3.2 Kedekatan dengan Nabi ﷺ
Dari kondisi para muktsirin ini secara keseluruhan,
kita memahami bahwa penerimaan (ilmu) mereka dari Rosululloh ﷺ terjadi di Madinah.
Di sanalah negara telah stabil, syari’at-syari’at diturunkan, dan Nabi ﷺ memiliki waktu luang
untuk mengajarkan Al-Qur’an Al-Karim dan berbagai syari’at yang turun
berturut-turut kepada para Shohabat beliau. Setelah Shulhul Hudaibiyyah
(Perjanjian Hudaibiyah) dan Fathul Makkah (Penaklukkan Makkah), orang-orang
berbondong-bondong masuk ke dalam agama Alloh. Maka, kaum Muslimin yang baru
datang berbondong-bondong menemui Rosul ﷺ di Masjid beliau, dan beliau pun mengajarkan Islam kepada
mereka. Mereka bertanya kepada beliau dan beliau menjawabnya, disaksikan dan
didengar oleh para Shohabat yang mulia.
Sebagian besar Shohabat ini rodhiyallahu ‘anhum
memiliki alasan untuk dekat dengan Nabi ﷺ, dan kekhususan yang hampir tidak dimiliki oleh orang lain. ‘Aisyah
adalah istri beliau, Anas adalah pelayan beliau di Madinah, Ibnu ‘Umar adalah
putra tertua Al-Faaruuq (‘Umar bin Khoththob) dan saudara laki-laki Ummu Mu’minin
Hafshoh. Abu Huroiroh sangat setia menyertai Nabi ﷺ, karena beliau adalah salah seorang Ahlush Shuffah yang tinggal
di Masjid. Ibnu ‘Abbas adalah sepupu Nabi ﷺ, sehingga karena kedudukannya yang dekat, beliau menyaksikan
apa yang tidak disaksikan oleh orang lain, sebagaimana beliau sendiri
menyatakan hal ini (HR. Al-Bukhori no. 7325). Beliau juga kadang menginap di
tempat bibinya, Ummu Mu’minin Maimunah. Jaabir dan Abu Sa’id Al-Khudri ikut
menyaksikan semua pertempuran bersama Nabi ﷺ setelah ayah masing-masing wafat. Jaabir memiliki kedekatan
khusus dengan Nabi ﷺ,
karena ayahnya terbunuh pada hari Uhud dan meninggalkan saudari-saudari
baginya. Jaabir pun menanggung nafkah mereka. Nabi ﷺ berbuat baik kepada Jaabir dan menyayanginya, dan beliau
memiliki banyak momen bersamanya.
Kasus Ummu Mu’minin ‘Aisyah rodhiyallahu ‘anha sangat
menarik perhatian. Nabi ﷺ
menikahinya pada tahun kedua Hijriyyah, setelah Khodiijah dan Saudah rodhiyallahu
‘anhuma. Tidak ada satu pun istri beliau yang meriwayatkan Hadits sebanyak
yang diriwayatkan oleh ‘Aisyah. Ibunda kaum Mu’minin yang paling dekat jumlah
riwayatnya adalah Ummu Salamah. Beliau meriwayatkan 387 Hadits. Lalu, apa yang
menyebabkan ‘Aisyah meriwayatkan Hadits sebanyak ini?

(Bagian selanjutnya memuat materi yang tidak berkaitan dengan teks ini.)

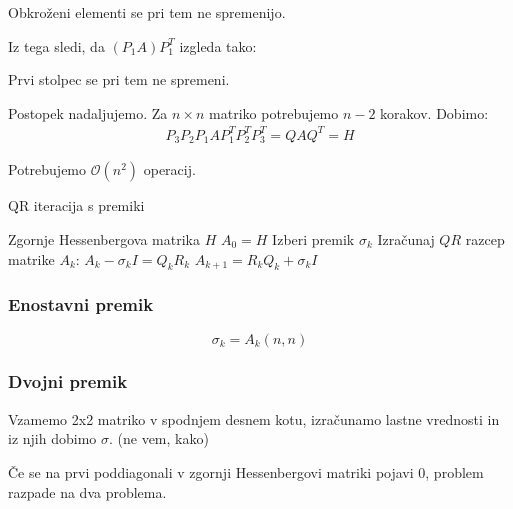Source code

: \documentclass[a4paper,12pt]{article}
\theoremstyle{definition}
\theoremstyle{remark}
\newcounter{subsubsubsection}[subsubsection]
\begin{document}
Obkroženi elementi se pri tem ne spremenijo.

Iz tega sledi, da $(P_1 A) P_1^T$ izgleda tako:

\begin{center}
\end{center}

Prvi stolpec se pri tem ne spremeni.

Postopek nadaljujemo. Za $n \times n$ matriko potrebujemo $n-2$ korakov. Dobimo:
\begin{gather*}
    P_3 P_2 P_1 A P_1^T P_2^T P_3^T = Q A Q^T = H
\end{gather*}

Potrebujemo $\mathcal{O}(n^2)$ operacij.



\begin{algorithm}
    \caption{QR iteracija s premiki}
    \begin{algorithmic}[1]
    \Require Zgornje Hessenbergova matrika $H$
    \State $A_0 = H$
        \State Izberi premik $\sigma_k$
        \State Izračunaj $QR$ razcep matrike $A_k$: $A_k - \sigma_k I = Q_k R_k$
        \State $A_{k+1} = R_k Q_k + \sigma_k I$
    \EndWhile
    \end{algorithmic}
\end{algorithm}



\subsubsection*{Enostavni premik}
\begin{equation*}
    \sigma_k = A_k(n, n)
\end{equation*}

\subsubsection*{Dvojni premik}
Vzamemo 2x2 matriko v spodnjem desnem kotu, izračunamo lastne vrednosti in iz njih dobimo $\sigma$. (ne vem, kako)

Če se na prvi poddiagonali v zgornji Hessenbergovi matriki pojavi 0, problem razpade na dva problema.
\end{document}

Tidak diragukan bahwa usia muda beliau adalah jawaban yang
terlintas di pikiran. Namun, sifat ini juga dimiliki secara relatif oleh
Shofiyyah, yang usianya tidak lebih dari 17 tahun ketika menikah dengan Nabi ﷺ pada tahun 7
Hijriyyah. Demikian pula Hafshoh dan Juwairiyyah yang berusia 20 tahun saat
menikah. Namun, perbedaan usia tetap menguntungkan ‘Aisyah, karena usia beliau
saat menikah adalah 9 tahun.
‘Aisyah Ummul Mu’minin rodhiyallahu ‘anha juga
memiliki keistimewaan lain yang terkait dengan perbedaan individual dan
lingkungan. Beliau adalah satu-satunya istri yang masih gadis di antara Ibunda
kaum Mu’minin, dan ini berarti adanya peningkatan kasih sayang antara beliau
dan Nabi ﷺ. Beliau memang istri
yang paling dicintai Nabi ﷺ
di antara Ibunda kaum Mu’minin. Kasih sayang ini menghasilkan dialog dan Hadits
yang lebih banyak dari biasanya antara suami istri. Selain itu, beliau tumbuh
di lingkungan rumah yang berilmu dan beradab. Abu Bakr rodhiyallahu ‘anhu
adalah Shohabat yang paling awal masuk Islam dan paling lama menemani Nabi ﷺ serta paling banyak
mendengar dari beliau. Selain itu, beliau juga seorang yang ‘aaliim tentang nasab
dan sya’ir. Dengan demikian, ‘Aisyah mewarisi bakat keilmuan dari ayahnya.
3.3 Do’a Nabi ﷺ
Agar Diberi Hafalan dan Pemahaman
Dua dari rowi ini dido’akan secara khusus oleh Rosul ﷺ agar diberi hafalan,
ilmu, dan fiqih, yaitu Abu Huroiroh dan Abdulloh bin ‘Abbas.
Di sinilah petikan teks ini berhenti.